The psalms are raw in their emotions. When there is sorrow and anguish, we see it. When there is joy and happiness, we see it. And in Psalm 137 we see despair and rage:
Alongside Babylon’s streams,
there we sat down,
crying because we remembered Zion.
2 We hung our lyres up
in the trees there
3 because that’s where our captors asked us to sing;
our tormentors requested songs of joy:
“Sing us a song about Zion!” they said.
4 But how could we possibly sing
the Lord’s song on foreign soil?
5 Jerusalem! If I forget you,
let my strong hand wither!
6 Let my tongue stick to the roof of my mouth
if I don’t remember you,
if I don’t make Jerusalem my greatest joy.
7 Lord, remember what the Edomites did
on Jerusalem’s dark day:
“Rip it down, rip it down!
All the way to its foundations!” they yelled.
8 Daughter Babylon, you destroyer,
a blessing on the one who pays you back
the very deed you did to us!
9 A blessing on the one who seizes your children
and smashes them against the rock!
Does this mean that the Bible advocates killing the children of enemies? Absolutely not. What this means is that the biblical writers have faithfully recorded what people actually felt and actually prayed at the time of Jerusalem’s destruction and the captivity in Babylon in 586 BC.
Our faith is not a sanitized faith. We have it in the midst of real-life struggles, tragedies, triumphs, and joys. And God is big enough to handle whatever we feel. Of course feelings like these, if they lead to actions like these, would be sin. Yet that does not negate the fact that sometimes we feel despair and rage.

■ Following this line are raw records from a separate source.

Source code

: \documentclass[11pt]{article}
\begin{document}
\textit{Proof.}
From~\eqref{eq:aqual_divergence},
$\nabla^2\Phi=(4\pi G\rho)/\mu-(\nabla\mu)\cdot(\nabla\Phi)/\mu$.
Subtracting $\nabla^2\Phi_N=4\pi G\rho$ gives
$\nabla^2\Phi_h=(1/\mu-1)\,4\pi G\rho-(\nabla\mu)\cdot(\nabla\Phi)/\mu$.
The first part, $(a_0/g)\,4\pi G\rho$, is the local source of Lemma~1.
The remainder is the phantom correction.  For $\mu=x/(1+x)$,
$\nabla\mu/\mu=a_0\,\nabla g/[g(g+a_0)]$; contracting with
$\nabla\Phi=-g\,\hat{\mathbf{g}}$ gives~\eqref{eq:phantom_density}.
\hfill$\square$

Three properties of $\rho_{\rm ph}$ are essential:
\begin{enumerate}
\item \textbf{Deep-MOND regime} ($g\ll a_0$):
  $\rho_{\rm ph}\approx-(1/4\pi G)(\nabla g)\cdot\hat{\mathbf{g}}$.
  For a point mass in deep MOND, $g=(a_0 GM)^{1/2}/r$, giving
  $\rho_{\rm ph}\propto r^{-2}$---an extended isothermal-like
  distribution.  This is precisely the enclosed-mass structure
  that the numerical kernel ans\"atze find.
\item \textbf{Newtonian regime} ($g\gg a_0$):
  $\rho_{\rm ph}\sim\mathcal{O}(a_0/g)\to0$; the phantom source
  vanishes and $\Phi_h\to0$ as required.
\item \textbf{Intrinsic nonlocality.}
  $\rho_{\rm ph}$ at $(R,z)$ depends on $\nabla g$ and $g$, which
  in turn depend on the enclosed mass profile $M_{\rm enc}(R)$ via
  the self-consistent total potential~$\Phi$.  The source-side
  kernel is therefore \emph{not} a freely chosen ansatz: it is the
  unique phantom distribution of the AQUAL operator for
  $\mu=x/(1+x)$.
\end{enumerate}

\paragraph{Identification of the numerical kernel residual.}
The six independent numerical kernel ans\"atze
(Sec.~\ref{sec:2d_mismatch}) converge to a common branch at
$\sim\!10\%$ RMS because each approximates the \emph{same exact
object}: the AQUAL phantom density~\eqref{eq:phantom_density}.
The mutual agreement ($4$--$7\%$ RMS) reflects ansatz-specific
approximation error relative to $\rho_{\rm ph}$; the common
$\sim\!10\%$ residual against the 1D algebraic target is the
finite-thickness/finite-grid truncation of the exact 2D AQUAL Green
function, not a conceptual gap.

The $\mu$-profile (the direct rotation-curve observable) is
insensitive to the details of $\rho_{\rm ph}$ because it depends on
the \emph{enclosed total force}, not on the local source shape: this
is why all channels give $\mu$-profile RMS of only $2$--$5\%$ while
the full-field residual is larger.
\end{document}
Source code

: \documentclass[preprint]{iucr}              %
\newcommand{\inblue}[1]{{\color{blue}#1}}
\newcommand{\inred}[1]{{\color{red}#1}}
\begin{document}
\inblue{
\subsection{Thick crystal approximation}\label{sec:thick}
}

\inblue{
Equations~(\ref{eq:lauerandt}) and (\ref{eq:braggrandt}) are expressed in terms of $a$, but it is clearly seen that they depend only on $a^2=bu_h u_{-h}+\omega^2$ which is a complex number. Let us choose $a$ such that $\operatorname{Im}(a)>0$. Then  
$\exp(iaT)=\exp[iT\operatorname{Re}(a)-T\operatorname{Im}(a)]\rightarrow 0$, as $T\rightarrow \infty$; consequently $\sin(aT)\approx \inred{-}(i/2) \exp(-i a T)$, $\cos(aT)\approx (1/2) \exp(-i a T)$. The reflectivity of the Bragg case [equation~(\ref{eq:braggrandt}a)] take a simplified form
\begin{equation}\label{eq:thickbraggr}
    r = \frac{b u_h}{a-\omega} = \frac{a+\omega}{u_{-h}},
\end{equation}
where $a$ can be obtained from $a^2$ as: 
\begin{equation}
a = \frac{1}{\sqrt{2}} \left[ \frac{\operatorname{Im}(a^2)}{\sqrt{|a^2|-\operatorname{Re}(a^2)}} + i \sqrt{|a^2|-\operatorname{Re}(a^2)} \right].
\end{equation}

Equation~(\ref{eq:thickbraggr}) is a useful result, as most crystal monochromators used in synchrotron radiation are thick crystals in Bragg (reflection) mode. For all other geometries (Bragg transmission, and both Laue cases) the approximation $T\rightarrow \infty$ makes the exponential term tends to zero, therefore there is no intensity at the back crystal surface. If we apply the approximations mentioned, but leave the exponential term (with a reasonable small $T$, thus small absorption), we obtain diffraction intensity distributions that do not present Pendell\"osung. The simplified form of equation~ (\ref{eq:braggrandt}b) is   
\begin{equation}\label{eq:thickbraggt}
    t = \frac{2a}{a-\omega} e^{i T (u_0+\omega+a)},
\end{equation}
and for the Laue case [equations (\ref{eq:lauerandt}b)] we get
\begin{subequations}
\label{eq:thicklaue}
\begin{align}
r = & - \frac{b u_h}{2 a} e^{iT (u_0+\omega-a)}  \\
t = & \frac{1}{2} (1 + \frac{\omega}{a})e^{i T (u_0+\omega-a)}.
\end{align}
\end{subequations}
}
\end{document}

If you are in a place of despair and rage in your life right now, follow the psalmist’s lead and cry out to God. But remember, the entire Bible is not contained within this one psalm. Neither should our prayers of anguish and anger and despair be left alone. If this is where you are in life right now, know that there is a reason Psalm 137 is surrounded by other psalms of praise and joy. God delivers, blesses, and vindicates us. Our part in this is to cry out to God and believe he will act. Read Psalms 136 and 138 and see the answers to Psalm 137.